The dusk had risen in a great darkness and umu uburu was folded in silence pierced only by the snorting of frogs and the mimicry of insects that ambushed the shrubs surrounding the huts in the village. The bodies of men had stretched on their bamboo beds in their huts waiting to be awoken by the arms of the chores awaiting their awakening; expect Umukafor who was keeping watch with his worry. He had made himself a personal dungeon in his OBI with the chain of anger bounding him to his fears.

“I just want to be left alone” he had said to Ugonkwo yesterday as he stormed into his compound from a maze of gum trees that was planted into a fence round his compound. That was the only word he had uttered to anyone since he returned from the palace. Ugonkwo who sat under the ukwa tree that morning, outside the obi picking palm fruits sprayed before her, only stared at him and did not make a sound as he disappeared into his hut. To her, Umukafor was just the red embers of coal; he got cold when he burnt himself out.

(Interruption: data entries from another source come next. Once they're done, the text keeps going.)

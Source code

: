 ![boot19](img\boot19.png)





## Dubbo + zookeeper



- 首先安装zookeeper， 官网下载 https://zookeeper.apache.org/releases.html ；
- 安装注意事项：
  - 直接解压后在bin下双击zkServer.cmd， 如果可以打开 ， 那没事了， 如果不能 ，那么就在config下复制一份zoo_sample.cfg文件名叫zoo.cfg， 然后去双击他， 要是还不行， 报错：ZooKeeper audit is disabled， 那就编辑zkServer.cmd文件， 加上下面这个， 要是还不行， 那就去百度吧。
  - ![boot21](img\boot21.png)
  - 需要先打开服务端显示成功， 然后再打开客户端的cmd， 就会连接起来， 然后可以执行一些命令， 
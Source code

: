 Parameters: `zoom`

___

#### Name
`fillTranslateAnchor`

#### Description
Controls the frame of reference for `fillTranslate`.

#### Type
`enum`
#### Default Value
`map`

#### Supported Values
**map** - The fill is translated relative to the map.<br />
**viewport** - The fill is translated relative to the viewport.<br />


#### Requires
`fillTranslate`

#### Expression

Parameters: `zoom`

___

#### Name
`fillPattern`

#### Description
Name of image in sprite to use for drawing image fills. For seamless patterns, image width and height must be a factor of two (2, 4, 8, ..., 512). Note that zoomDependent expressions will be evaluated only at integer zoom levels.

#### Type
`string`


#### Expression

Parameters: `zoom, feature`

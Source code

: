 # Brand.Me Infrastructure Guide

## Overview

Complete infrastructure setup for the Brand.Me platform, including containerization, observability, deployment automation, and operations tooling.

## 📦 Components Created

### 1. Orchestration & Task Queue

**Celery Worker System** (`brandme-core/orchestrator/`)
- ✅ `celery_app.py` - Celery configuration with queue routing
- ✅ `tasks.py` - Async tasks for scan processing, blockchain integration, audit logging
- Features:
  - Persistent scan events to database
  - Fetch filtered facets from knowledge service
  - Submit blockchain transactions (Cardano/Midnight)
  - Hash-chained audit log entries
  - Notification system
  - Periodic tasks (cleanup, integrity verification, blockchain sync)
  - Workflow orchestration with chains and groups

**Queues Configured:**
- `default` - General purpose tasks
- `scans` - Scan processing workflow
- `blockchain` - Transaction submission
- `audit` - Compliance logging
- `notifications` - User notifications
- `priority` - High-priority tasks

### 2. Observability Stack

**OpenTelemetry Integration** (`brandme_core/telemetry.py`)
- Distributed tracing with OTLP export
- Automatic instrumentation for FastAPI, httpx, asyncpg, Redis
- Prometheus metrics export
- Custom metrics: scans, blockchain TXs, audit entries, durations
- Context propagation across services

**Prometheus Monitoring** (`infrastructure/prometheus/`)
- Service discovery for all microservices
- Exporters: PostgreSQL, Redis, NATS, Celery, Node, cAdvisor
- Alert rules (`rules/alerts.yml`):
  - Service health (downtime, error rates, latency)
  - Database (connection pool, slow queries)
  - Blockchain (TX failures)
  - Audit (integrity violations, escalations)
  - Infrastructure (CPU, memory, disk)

“A man can save a fellow who is drowning and another save yet another who is dying of thirst but who can deliver a man from the bars of his thought especially when that thought is a foil of certainty?” he said as he slid down the door of his Obi against which, he had been resting, settling finally to the mud floor smeared with cow dung to make it smooth.

He had been awake all through the night and seemed to be engrossed in his thought now, which ran from one dreaded picture to another. The news of yesterday seemed to hang on the air over him as if it’s beginning to unfold. Suddenly, his thought was taken over by a distant cry that sounded like a distressed call. Umukafor listened but could not make out the content of the voice; for it was a spoken cry that seemed to say series of things in haste; a sort of lamentations he could barely piece together to gain understand.

Like a flash, his attention was picked up by the faint sound of Ogene, ‘gong’ that was succeeded by the voice of the town crier. The sound of the gong and the voice of the crier seemed to fall in from the distance as one could barely hear let alone understand what the message was about. Umukafor could not decipher the contents, he knew something terrible had befallen whom, he was yet to discover as he began to walk to his bamboo window to get the glimpse of the message.

“The Ogene that rose up as soon as the cry rented the air could not be anything other than a living nightmare” he thought as he awaited th e crier to get closer so he could gain the message.

“gom gom gom! Umu Uburu genu nti o!, ‘people of umu uburu listen o!’” the crier stopped as he passed his message, delivering his lines with a poise dotted by a conscious pause at intervals as if to gather his words.

“This land is bleeding with sacrilege! Alu! Taboo has befalling the people of Umu Uburu as abominable children are brought to this great land of peace...” he paused and picked up his lines again

“...and this filthiness shall be cleansed by nightfall tomorrow...As our tradition demands, no man, woman or child is to be seen in Onwuegbu , ‘A rolling stream that surrounded Ofia Ajo Mmuo’ until Umu Uburu is delivered of this evil. Onuru kara nwa ne ya o!” he hits the gong again as he moved on, passing the same message and continued until he faded into the distance.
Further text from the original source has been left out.